Mount Vernon, VA - Mount Vernon and Area - George Washington was eleven years old when his father Augustine died, leaving most of his property to George's older half brothers. The income from what remained was just sufficient to maintain Mary Washington and her children. As the oldest child remaining at home, George undoubtedly helped his mother manage the Rappahannock River plantation where they lived. There he learned the importance of hard work and efficiency.
Little is known about George's formal education. Commonly the children of Virginia gentry were taught at home by private tutors or in local private schools. Boys generally began their formal education around the age of seven with lessons in reading, writing, and basic arithmetic. Later they were taught Latin and Greek, as well as such practical subjects as geometry, bookkeeping, and surveying.

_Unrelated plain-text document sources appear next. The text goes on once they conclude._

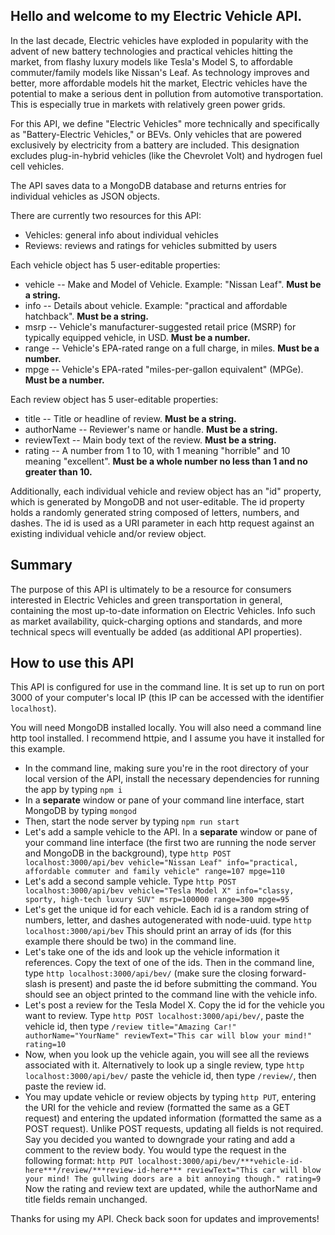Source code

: ## Hello and welcome to my Electric Vehicle API.

In the last decade, Electric vehicles have exploded in popularity with the advent of new battery technologies and practical vehicles hitting the market, from flashy luxury models like Tesla's Model S, to affordable commuter/family models like Nissan's Leaf. As technology improves and better, more affordable models hit the market, Electric vehicles have the potential to make a serious dent in pollution from automotive transportation. This is especially true in markets with relatively green power grids.

For this API, we define "Electric Vehicles" more technically and specifically as "Battery-Electric Vehicles," or BEVs. Only vehicles that are powered exclusively by electricity from a battery are included. This designation excludes plug-in-hybrid vehicles (like the Chevrolet Volt) and hydrogen fuel cell vehicles.

The API saves data to a MongoDB database and returns entries for individual vehicles as JSON objects.

There are currently two resources for this API:
  * Vehicles: general info about individual vehicles
  * Reviews: reviews and ratings for vehicles submitted by users

Each vehicle object has 5 user-editable properties:
  * vehicle -- Make and Model of Vehicle. Example: "Nissan Leaf". **Must be a string.**
  * info -- Details about vehicle. Example: "practical and affordable hatchback". **Must be a string.**
  * msrp -- Vehicle's manufacturer-suggested retail price (MSRP) for typically equipped vehicle, in USD. **Must be a number.**
  * range -- Vehicle's EPA-rated range on a full charge, in miles. **Must be a number.**
  * mpge -- Vehicle's EPA-rated "miles-per-gallon equivalent" (MPGe). **Must be a number.**

Each review object has 5 user-editable properties:
  * title -- Title or headline of review. **Must be a string.**
  * authorName -- Reviewer's name or handle. **Must be a string.**
  * reviewText -- Main body text of the review. **Must be a string.**
  * rating -- A number from 1 to 10, with 1 meaning "horrible" and 10 meaning "excellent". **Must be a whole number no less than 1 and no greater than 10.**

Additionally, each individual vehicle and review object has an "id" property, which is generated by MongoDB and not user-editable. The id property holds a randomly generated string composed of letters, numbers, and dashes. The id is used as a URI parameter in each http request against an existing individual vehicle and/or review object.

## Summary

The purpose of this API is ultimately to be a resource for consumers interested in Electric Vehicles and green transportation in general, containing the most up-to-date information on Electric Vehicles. Info such as market availability, quick-charging options and standards, and more technical specs will eventually be added (as additional API properties).


## How to use this API

This API is configured for use in the command line. It is set up to run on port 3000 of your computer's local IP (this IP can be accessed with the identifier `localhost`).

You will need MongoDB installed locally. You will also need a command line http tool installed. I recommend httpie, and I assume you have it installed for this example.

  * In the command line, making sure you're in the root directory of your local version of the API, install the necessary dependencies for running the app by typing `npm i`
  * In a **separate** window or pane of your command line interface, start MongoDB by typing `mongod`
  * Then, start the node server by typing `npm run start`
  * Let's add a sample vehicle to the API. In a **separate** window or pane of your command line interface (the first two are running the node server and MongoDB in the background), type `http POST localhost:3000/api/bev vehicle="Nissan Leaf" info="practical, affordable commuter and family vehicle" range=107 mpge=110`
  * Let's add a second sample vehicle. Type `http POST localhost:3000/api/bev vehicle="Tesla Model X" info="classy, sporty, high-tech luxury SUV" msrp=100000 range=300 mpge=95`
  * Let's get the unique id for each vehicle. Each id is a random string of numbers, letter, and dashes autogenerated with node-uuid. type `http localhost:3000/api/bev` This should print an array of ids (for this example there should be two) in the command line.
  * Let's take one of the ids and look up the vehicle information it references. Copy the text of one of the ids. Then in the command line, type `http localhost:3000/api/bev/` (make sure the closing forward-slash is present) and paste the id before submitting the command. You should see an object printed to the command line with the vehicle info.
  * Let's post a review for the Tesla Model X. Copy the id for the vehicle you want to review. Type `http POST localhost:3000/api/bev/`, paste the vehicle id, then type `/review title="Amazing Car!" authorName="YourName" reviewText="This car will blow your mind!" rating=10`
  * Now, when you look up the vehicle again, you will see all the reviews associated with it. Alternatively to look up a single review, type `http localhost:3000/api/bev/` paste the vehicle id, then type `/review/`, then paste the review id.
  * You may update vehicle or review objects by typing `http PUT`, entering the URI for the vehicle and review (formatted the same as a GET request) and entering the updated information (formatted the same as a POST request). Unlike POST requests, updating all fields is not required. Say you decided you wanted to downgrade your rating and add a comment to the review body. You would type the request in the following format: `http PUT localhost:3000/api/bev/***vehicle-id-here***/review/***review-id-here*** reviewText="This car will blow your mind! The gullwing doors are a bit annoying though." rating=9` Now the rating and review text are updated, while the authorName and title fields remain unchanged.

  Thanks for using my API. Check back soon for updates and improvements!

Wealthy planters often sent their sons to England to finish their schooling, as was done with George's two elder half brothers, Lawrence and Augustine.
The death of his father, however, made schooling abroad an impossibility for George Washington. He may have attended a school near his home for the first few years. Later he went to another school, either in Fredericksburg, Stafford County, or Westmoreland County. He excelled in mathematics and learned the rudiments of surveying. But he was not taught Latin or Greek like many gentlemen's sons, and he never learned a foreign language. Nor did he attend college. His formal education ended around the age of 15.